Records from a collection
==*==

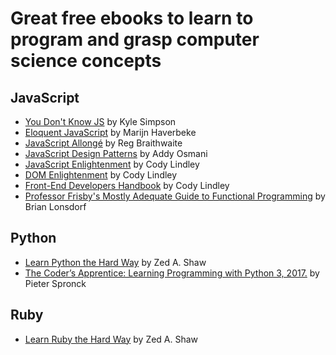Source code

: # Great free ebooks to learn to program and grasp computer science concepts

## JavaScript
* [You Don't Know JS](https://github.com/getify/You-Dont-Know-JS) by Kyle Simpson
* [Eloquent JavaScript](https://eloquentjavascript.net/) by Marijn Haverbeke
* [JavaScript Allongé](https://leanpub.com/javascriptallongesix/read) by Reg Braithwaite
* [JavaScript Design Patterns](https://addyosmani.com/resources/essentialjsdesignpatterns/book/) by Addy Osmani
* [JavaScript Enlightenment](http://javascriptenlightenment.com/) by Cody Lindley
* [DOM Enlightenment](http://domenlightenment.com/) by Cody Lindley
* [Front-End Developers Handbook](https://frontendmasters.com/books/front-end-handbook/2018/) by Cody Lindley
* [Professor Frisby's Mostly Adequate Guide to Functional Programming](https://mostly-adequate.gitbooks.io/mostly-adequate-guide/) by Brian Lonsdorf

## Python
* [Learn Python the Hard Way](https://learnpythonthehardway.org/python3/) by Zed A. Shaw
* [The Coder’s Apprentice: Learning Programming with Python 3, 2017.](http://www.spronck.net/pythonbook/) by Pieter Spronck

## Ruby
* [Learn Ruby the Hard Way](https://learnrubythehardway.org/book/) by Zed A. Shaw
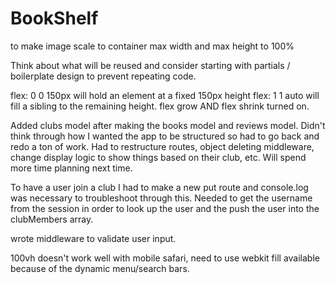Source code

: # BookShelf

to make image scale to container max width and max height to 100%

Think about what will be reused and consider starting with partials / boilerplate design to prevent repeating code.

flex: 0 0 150px will hold an element at a fixed 150px height
flex: 1 1 auto will fill a sibling to the remaining height.  flex grow AND flex shrink turned on.

Added clubs model after making the books model and reviews model.  Didn't think through how I wanted the app to be structured so had to go back and redo a ton of work.  Had to restructure routes, object deleting middleware, change display logic to show things based on their club, etc.  Will spend more time planning next time.

To have a user join a club I had to make a new put route and console.log was necessary to troubleshoot through this.  Needed to get the username from the session in order to look up the user and the push the user into the clubMembers array.

wrote middleware to validate user input.

100vh doesn't work well with mobile safari, need to use webkit fill available because of the dynamic menu/search bars.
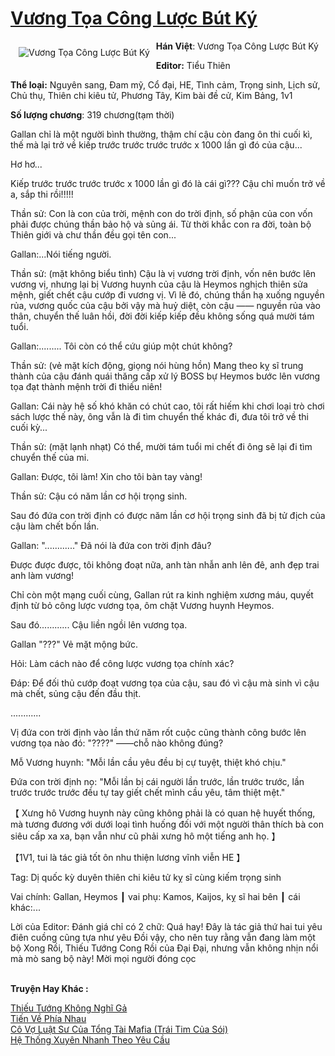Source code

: <a href="https://utruyen.com/vuong-toa-cong-luoc-but-ky/24636/" title="Vương Tọa Công Lược Bút Ký"><h1>Vương Tọa Công Lược Bút Ký</h1></a><div style="display:table"><img align="right" style="float: left; padding: 10px;" src="https://utruyen.com/images/story/200x260/vuong-toa-cong-luoc-but-ky.jpg" alt="Vương Tọa Công Lược Bút Ký"><b>Hán Việt</b>: Vương Tọa Công Lược Bút Ký<p></p><b>Editor:</b> Tiểu Thiên<p></p><b>Thể loại:</b> Nguyên sang, Đam mỹ, Cổ đại, HE, Tình cảm, Trọng sinh, Lịch sử, Chủ thụ, Thiên chi kiêu tử, Phương Tây, Kim bài đề cử, Kim Bảng, 1v1<p></p><b>Số lượng chương</b>: 319 chương(tạm thời)<p></p>Gallan chỉ là một người bình thường, thậm chí cậu còn đang ôn thi cuối kì, thế mà lại trở về kiếp trước trước trước trước x 1000 lần gì đó của cậu...<p></p>Hơ hơ...<p></p>Kiếp trước trước trước trước x 1000 lần gì đó là cái gì??? Cậu chỉ muốn trở về a, sắp thi rồi!!!!!<p></p>Thần sử: Con là con của trời, mệnh con do trời định, số phận của con vốn phải được chúng thần bảo hộ và sủng ái. Từ thời khắc con ra đời, toàn bộ Thiên giới và chư thần đều gọi tên con...<p></p>Gallan:...Nói tiếng người.<p></p>Thần sử: (mặt không biểu tình) Cậu là vị vương trời định, vốn nên bước lên vương vị, nhưng lại bị Vương huynh của cậu là Heymos nghịch thiên sửa mệnh, giết chết cậu cướp đi vương vị. Vì lẽ đó, chúng thần hạ xuống nguyền rủa, vương quốc của cậu bởi vậy mà huỷ diệt, còn cậu —— nguyền rủa vào thân, chuyển thế luân hồi, đời đời kiếp kiếp đều không sống quá mười tám tuổi.<p></p>Gallan:......... Tôi còn có thể cứu giúp một chút không?<p></p>Thần sử: (vẻ mặt kích động, giọng nói hùng hồn) Mang theo kỵ sĩ trung thành của cậu đánh quái thăng cấp xử lý BOSS bự Heymos bước lên vương tọa đạt thành mệnh trời đi thiếu niên!<p></p>Gallan: Cái này hệ số khó khăn có chút cao, tôi rất hiếm khi chơi loại trò chơi sách lược thế này, ông vẫn là đi tìm chuyển thế khác đi, đưa tôi trở về thi cuối kỳ...<p></p>Thần sử: (mặt lạnh nhạt) Có thể, mười tám tuổi mi chết đi ông sẽ lại đi tìm chuyển thế của mi.<p></p>Gallan: Được, tôi làm! Xin cho tôi bàn tay vàng!<p></p>Thần sử: Cậu có năm lần cơ hội trọng sinh.<p></p>Sau đó đứa con trời định có được năm lần cơ hội trọng sinh đã bị tử địch của cậu làm chết bốn lần.<p></p>Gallan: "............" Đã nói là đứa con trời định đâu?<p></p>Được được được, tôi không đoạt nữa, anh tàn nhẫn anh lên đê, anh đẹp trai anh làm vương!<p></p>Chỉ còn một mạng cuối cùng, Gallan rút ra kinh nghiệm xương máu, quyết định từ bỏ công lược vương tọa, ôm chặt Vương huynh Heymos.<p></p>Sau đó............ Cậu liền ngồi lên vương tọa.<p></p>Gallan "???" Vẻ mặt mộng bức.<p></p>Hỏi: Làm cách nào để công lược vương tọa chính xác?<p></p>Đáp: Để đối thủ cướp đoạt vương tọa của cậu, sau đó vì cậu mà sinh vì cậu mà chết, sủng cậu đến đầu thịt.<p></p>............<p></p>Vị đứa con trời định vào lần thứ năm rốt cuộc cũng thành công bước lên vương tọa nào đó: "????" ——chỗ nào không đúng?<p></p>Mỗ Vương huynh: "Mỗi lần cầu yêu đều bị cự tuyệt, thiệt khó chịu."<p></p>Đứa con trời định nọ: "Mỗi lần bị cái người lần trước, lần trước trước, lần trước trước trước đều tự tay giết chết mình cầu yêu, tâm thiệt mệt."<p></p>【 Xưng hô Vương huynh này cũng không phải là có quan hệ huyết thống, mà tương đương với dưới loại tình huống đối với một người thân thích bà con siêu cấp xa xa, bạn vẫn như cũ phải xưng hô một tiếng anh họ. 】<p></p>【1V1, tui là tác giả tốt ôn nhu thiện lương vĩnh viễn HE 】<p></p>Tag: Dị quốc kỳ duyên thiên chi kiêu tử kỵ sĩ cùng kiếm trọng sinh<p></p>Vai chính: Gallan, Heymos ┃ vai phụ: Kamos, Kaijos, kỵ sĩ hai bên ┃ cái khác:...<p></p>Lời của Editor: Đánh giá chỉ có 2 chữ: Quá hay! Đây là tác giả thứ hai tui yêu điên cuồng cũng tựa như yêu Đồi vậy, cho nên tuy rằng vẫn đang làm một bộ Xong Rồi, Thiếu Tướng Cong Rồi của Đại Đại, nhưng vẫn không nhịn nổi mà mò sang bộ này! Mời mọi người đóng cọc</div><p><br><b>Truyện Hay Khác :</b></p><a href="https://utruyen.com/thieu-tuong-khong-nghi-ga/24689/" alt="Thiếu Tướng Không Nghĩ Gả">Thiếu Tướng Không Nghĩ Gả</a><br/><a href="https://github.com/quanluxury/truyenhot/tree/master/truyenhay/15014/" alt="Tiến Về Phía Nhau">Tiến Về Phía Nhau</a><br/><a href="https://github.com/quanluxury/truyenhot/tree/master/truyenhay/18901/" alt="Cô Vợ Luật Sư Của Tổng Tài Mafia (Trái Tim Của Sói)">Cô Vợ Luật Sư Của Tổng Tài Mafia (Trái Tim Của Sói)</a><br/><a href="https://github.com/quanluxury/truyenhot/tree/master/truyenhay/17561/" alt="Hệ Thống Xuyên Nhanh Theo Yêu Cầu">Hệ Thống Xuyên Nhanh Theo Yêu Cầu</a><br/>
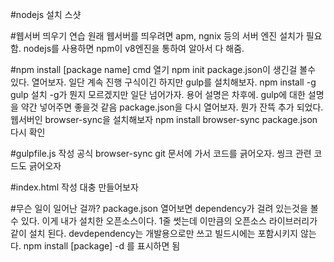 #nodejs 설치
스샷

#웹서버 띄우기 연습
원래 웹서버를 띄우려면 apm, ngnix 등의 서버 엔진 설치가 필요함.
nodejs를 사용하면 npm이 v8엔진을 통하여 알아서 다 해줌.

#npm install [package name]
cmd 열기
npm init
package.json이 생긴걸 볼수 있다. 열어보자. 일단 계속 진행
구식이긴 하지만 gulp를 설치해보자.
npm install -g gulp 설치
-g가 뭔지 모르겠지만 일단 넘어가자. 용어 설명은 차후에.
gulp에 대한 설명을 약간 넣어주면 좋을것 같음
package.json을 다시 열어보자. 뭔가 잔뜩 추가 되었다.
웹서버인 browser-sync을 설치해보자
npm install browser-sync
package.json 다시 확인

#gulpfile.js 작성
공식 browser-sync git 문서에 가서 코드를 긁어오자.
씽크 관련 코드도 긁어오자

#index.html 작성
대충 만들어보자

#무슨 일이 일어난 걸까?
package.json 열어보면
dependency가 걸려 있는것을 볼수 있다. 이게 내가 설치한 오픈소스이다. 1줄 썻는데 이만큼의 오픈소스 라이브러리가 같이 설치 된다.
devdependency는 개발용으로만 쓰고 빌드시에는 포함시키지 않는다.
npm install [package] -d 를 표시하면 됨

==*==

In the records above, each line with the string "user" should be copied.

To have a user join a club I had to make a new put route and console.log was necessary to troubleshoot through this.  Needed to get the username from the session in order to look up the user and the push the user into the clubMembers array.
wrote middleware to validate user input.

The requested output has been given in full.